= Liberty Front =

Liberty Front (in Arabic جبهة الحرية) is a Lebanese political movement launched in April 2007 by Fouad Abou Nader.

==History==
After the withdrawal of the Syrians from Lebanon, Fouad Abou Nader restarted his public activities in launching the Liberty Front.

The Liberty Front considers itself a defender of Lebanon sovereignty, independence and freedom, heir of the "Front for Freedom & Man" (in Arabic جبهة الحرية والإنسان, pronounced Jabhat al-Hurriyah wal Insan) founded in 1975 by Dr. Charles Malik who evolved later on to the Lebanese Front and the political offspring of the Resistance of the Front’s parties and movements fighters who cooperated together in the "Lebanese Forces Command Council" since 1976 before uniting their forces in 1980 in the Lebanese Forces under the leadership of President Bachir Gemayel and fought against the Palestinian organizations and the Syrian army between 1975 and 1986.

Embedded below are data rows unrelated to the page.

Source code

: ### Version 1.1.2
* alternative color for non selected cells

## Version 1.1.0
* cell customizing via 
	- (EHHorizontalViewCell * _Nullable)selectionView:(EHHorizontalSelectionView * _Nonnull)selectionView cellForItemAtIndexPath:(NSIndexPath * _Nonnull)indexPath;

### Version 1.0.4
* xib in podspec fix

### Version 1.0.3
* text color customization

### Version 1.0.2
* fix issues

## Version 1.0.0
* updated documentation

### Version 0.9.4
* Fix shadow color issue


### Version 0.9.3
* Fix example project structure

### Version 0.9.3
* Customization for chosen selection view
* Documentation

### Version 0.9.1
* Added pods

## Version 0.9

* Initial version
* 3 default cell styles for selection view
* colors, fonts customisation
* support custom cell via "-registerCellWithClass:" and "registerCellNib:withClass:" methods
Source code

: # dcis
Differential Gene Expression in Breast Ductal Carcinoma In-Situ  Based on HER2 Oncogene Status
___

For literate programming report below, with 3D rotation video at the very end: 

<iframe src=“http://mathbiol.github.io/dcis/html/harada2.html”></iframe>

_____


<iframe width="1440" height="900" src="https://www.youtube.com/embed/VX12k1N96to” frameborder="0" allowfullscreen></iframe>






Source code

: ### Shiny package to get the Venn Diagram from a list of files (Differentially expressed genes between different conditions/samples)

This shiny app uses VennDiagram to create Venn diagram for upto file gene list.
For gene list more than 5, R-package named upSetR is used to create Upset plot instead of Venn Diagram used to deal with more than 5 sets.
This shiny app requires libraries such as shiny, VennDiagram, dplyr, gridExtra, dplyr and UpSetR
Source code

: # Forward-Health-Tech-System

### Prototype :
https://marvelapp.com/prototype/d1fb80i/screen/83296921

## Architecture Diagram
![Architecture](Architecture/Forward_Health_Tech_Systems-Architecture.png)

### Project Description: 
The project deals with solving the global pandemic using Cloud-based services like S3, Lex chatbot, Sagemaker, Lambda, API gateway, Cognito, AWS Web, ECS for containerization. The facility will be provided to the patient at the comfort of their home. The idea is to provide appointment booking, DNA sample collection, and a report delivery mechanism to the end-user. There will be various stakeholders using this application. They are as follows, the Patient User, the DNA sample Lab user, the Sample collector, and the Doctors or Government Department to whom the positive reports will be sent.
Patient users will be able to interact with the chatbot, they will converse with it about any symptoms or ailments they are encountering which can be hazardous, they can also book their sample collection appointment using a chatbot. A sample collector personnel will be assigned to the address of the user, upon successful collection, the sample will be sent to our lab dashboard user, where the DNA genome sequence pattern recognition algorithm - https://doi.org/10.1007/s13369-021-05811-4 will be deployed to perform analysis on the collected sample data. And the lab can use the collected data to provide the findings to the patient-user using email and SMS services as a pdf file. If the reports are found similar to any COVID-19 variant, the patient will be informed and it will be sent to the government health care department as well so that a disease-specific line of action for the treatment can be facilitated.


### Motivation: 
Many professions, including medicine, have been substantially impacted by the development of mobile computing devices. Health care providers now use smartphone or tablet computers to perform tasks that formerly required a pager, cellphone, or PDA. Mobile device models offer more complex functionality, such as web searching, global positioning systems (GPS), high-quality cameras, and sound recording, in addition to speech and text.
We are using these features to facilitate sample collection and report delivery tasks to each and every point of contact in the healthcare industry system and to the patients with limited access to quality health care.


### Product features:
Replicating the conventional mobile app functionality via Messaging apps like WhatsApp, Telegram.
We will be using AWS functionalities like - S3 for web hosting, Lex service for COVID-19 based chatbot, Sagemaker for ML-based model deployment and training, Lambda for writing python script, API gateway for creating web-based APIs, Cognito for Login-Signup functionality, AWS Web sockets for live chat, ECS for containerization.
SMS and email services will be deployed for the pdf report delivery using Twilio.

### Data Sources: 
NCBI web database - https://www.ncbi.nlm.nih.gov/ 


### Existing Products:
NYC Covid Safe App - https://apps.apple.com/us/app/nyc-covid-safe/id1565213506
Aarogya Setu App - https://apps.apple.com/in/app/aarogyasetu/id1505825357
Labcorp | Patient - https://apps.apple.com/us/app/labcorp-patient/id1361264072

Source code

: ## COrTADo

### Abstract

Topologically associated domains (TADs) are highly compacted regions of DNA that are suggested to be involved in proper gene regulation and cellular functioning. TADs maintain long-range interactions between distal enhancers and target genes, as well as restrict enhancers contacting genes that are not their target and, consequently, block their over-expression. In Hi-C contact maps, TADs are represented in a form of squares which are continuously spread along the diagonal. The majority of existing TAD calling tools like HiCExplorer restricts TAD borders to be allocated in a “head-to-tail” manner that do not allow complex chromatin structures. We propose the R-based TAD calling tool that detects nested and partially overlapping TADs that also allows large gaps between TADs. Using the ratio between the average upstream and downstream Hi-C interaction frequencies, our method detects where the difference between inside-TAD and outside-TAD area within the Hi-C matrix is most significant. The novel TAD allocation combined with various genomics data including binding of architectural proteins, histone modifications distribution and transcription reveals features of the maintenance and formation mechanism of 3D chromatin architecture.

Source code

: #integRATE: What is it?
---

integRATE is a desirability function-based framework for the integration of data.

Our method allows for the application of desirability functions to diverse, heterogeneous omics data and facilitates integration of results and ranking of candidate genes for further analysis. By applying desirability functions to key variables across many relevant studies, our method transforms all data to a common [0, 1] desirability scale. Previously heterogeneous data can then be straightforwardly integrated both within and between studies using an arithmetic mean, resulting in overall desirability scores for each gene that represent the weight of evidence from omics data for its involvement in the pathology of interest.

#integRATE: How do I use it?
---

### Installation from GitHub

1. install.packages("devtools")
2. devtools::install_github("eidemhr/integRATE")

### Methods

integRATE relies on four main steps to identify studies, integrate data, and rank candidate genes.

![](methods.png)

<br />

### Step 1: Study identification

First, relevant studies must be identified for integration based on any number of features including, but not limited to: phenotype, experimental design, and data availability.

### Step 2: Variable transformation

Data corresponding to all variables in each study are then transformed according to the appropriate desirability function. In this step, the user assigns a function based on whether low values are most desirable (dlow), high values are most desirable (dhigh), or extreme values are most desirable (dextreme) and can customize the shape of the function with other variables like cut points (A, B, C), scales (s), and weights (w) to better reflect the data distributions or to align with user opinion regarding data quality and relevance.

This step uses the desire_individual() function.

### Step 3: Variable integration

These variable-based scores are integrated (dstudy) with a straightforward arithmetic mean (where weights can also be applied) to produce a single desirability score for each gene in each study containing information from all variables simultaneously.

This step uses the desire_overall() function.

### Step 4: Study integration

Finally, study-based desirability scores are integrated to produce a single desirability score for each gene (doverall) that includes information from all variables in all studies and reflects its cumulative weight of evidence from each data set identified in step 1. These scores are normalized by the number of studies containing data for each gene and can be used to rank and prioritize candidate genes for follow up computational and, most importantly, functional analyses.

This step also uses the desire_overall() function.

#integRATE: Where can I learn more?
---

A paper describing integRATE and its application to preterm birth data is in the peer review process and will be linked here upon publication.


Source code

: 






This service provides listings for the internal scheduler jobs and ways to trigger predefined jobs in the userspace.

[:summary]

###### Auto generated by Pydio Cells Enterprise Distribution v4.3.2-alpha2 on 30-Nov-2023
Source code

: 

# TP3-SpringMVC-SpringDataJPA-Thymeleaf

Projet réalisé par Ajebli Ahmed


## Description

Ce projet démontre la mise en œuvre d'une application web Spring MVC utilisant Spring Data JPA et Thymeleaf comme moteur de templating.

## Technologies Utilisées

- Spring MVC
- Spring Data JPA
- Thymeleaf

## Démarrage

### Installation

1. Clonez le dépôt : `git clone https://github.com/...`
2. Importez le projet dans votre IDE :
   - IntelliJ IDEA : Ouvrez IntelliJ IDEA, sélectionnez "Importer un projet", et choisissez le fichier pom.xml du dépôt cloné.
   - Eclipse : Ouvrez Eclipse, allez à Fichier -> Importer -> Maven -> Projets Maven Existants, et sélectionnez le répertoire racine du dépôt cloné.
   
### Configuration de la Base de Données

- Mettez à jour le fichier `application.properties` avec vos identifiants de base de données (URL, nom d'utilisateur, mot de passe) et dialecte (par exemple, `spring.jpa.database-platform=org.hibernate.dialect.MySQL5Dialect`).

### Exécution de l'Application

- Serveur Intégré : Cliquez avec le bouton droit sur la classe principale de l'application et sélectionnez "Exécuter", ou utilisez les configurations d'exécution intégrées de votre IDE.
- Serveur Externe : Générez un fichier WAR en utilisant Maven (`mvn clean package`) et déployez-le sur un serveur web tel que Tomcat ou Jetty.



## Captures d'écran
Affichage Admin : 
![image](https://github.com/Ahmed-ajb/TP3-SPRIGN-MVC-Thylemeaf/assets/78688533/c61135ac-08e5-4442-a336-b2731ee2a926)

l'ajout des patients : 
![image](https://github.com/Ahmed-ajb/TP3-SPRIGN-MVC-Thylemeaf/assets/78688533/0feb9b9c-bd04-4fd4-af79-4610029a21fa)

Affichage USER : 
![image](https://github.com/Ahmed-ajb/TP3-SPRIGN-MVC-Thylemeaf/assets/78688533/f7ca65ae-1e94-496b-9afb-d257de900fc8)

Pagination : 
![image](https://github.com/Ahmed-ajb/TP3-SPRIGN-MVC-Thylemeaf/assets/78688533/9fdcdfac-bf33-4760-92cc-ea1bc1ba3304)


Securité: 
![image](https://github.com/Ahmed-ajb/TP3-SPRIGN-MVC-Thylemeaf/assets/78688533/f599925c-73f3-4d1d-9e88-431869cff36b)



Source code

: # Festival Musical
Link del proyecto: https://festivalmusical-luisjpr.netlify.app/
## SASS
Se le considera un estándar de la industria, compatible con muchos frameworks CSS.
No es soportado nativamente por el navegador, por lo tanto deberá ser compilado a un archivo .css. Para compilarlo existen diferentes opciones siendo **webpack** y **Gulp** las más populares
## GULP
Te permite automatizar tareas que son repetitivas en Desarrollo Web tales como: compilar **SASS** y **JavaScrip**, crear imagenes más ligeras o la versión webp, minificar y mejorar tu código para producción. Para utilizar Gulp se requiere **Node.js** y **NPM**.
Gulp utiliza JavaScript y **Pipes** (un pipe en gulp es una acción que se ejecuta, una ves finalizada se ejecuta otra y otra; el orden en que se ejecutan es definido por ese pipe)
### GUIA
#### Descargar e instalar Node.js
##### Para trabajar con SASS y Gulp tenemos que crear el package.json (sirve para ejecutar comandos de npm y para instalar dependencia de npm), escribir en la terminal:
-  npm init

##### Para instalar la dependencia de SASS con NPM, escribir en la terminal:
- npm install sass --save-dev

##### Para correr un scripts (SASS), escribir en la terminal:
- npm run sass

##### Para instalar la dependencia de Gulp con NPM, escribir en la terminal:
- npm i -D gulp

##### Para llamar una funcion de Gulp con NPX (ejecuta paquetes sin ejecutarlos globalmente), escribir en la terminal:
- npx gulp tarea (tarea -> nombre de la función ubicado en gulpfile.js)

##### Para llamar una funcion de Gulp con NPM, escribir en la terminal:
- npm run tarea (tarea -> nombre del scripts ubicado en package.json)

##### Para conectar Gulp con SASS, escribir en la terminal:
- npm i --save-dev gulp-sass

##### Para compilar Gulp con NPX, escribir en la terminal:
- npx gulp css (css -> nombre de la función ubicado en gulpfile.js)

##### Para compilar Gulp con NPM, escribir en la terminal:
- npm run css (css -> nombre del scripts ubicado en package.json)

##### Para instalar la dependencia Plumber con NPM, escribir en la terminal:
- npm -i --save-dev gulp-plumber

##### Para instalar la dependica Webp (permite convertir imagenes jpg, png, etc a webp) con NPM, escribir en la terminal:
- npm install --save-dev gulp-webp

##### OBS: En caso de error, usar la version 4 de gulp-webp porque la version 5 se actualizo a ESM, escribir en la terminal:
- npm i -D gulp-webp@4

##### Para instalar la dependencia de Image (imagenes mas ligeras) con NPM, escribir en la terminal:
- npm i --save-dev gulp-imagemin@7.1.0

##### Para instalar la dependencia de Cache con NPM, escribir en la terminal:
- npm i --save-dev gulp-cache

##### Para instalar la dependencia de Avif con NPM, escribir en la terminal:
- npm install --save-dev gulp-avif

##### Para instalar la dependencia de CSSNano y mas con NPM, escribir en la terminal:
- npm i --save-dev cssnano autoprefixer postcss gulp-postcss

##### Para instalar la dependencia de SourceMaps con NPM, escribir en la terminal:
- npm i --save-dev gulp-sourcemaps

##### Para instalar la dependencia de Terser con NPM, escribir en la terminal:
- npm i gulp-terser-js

It appeals principally to the Christian population in Lebanon, opposing Pan-Arabism and showing extensive support for the largely Christian Lebanese diaspora. It also rejects the settlement of Palestinian, Syrian and other Arab refugees in the country, contesting the granting of Lebanese citizenship to Palestinians and Syrians.

== Political programme ==
The Liberty Front generally advocates for a liberalisation and modernisation of Lebanese society and government.

=== National independence and identity ===
Lebanon's population comprises numerous various religious minorities, both within the branches of Islam and other religions such as Christianity. Liberty Front considers Lebanese citizenship and nationhood to supersede religious or other affiliations, and supports the cohabitation of various minorities in government. Lebanon also heavily depends on international aid for peacekeeping and economic assistance due to the instability of its government and its economy; LF advocates for a higher degree of autonomy and economic as well as political independence from foreign intervention.

The Liberty Front proposes the establishment of a "new social contract" for Lebanese society, establishing equal rights for all citizens without distinction of religion, race, or other characteristics, and recognising the absence of an absolute majority of any one Lebanese community within the country; thereby asserting the equality in rights of various minorities irrespective of size. This is in line with the Universal Declaration of Human Rights drafted for the United Nations by Charles Malik, member of the Lebanese Front. Declare the fact that Lebanon is a state that is here to stay as a perennial home for its citizen, all its citizen. Should be set up: a unified civil code of Personal Status, a State of Law and Justice recognizing the citizen rights, whilst demanding from them duties and applying the same laws to all and a State of skills in which everyone would have a chance and could attain social success, because social advancement will be the reward for their work, their efforts and competence.

LF supports a policy of regionalism, with devolution to local elected officials of authority concerning local development projects, education, health, urbanism, tourism, hydro-electric resources, industry and agriculture planning, and ecological and other protections of natural sites. A shift to e-government is also part of the programme.

LF calls for an internationally recognized and permanent neutrality of Lebanon in inter-regional affairs, conversely with Lebanon interference from foreign intervention.

The electoral system advanced by LF is first-past-the-post voting, with voting rights guaranteed to Lebanese expatriates abroad, as well as a right to return for members of the Lebanese diaspora. Lebanese expatriates are majoritarily Christian.

The LF contests several treaties and pacts it considers illegitimate: for instance the Taif Agreement, which they claim created an imbalance in constitutional power.

The LF has stated it wants free public education for all children up to age 16, up from age 12 currently. It also calls for a move towards universal free healthcare, as well as a move towards renewable energy.

Based on the ratification by Lebanon of the Convention on the Elimination of All Forms of Discrimination Against Women (CEDAW), the Liberty Front supports the establishment of a partial gender parity in elected officials, with 30% of the seats reserved for women.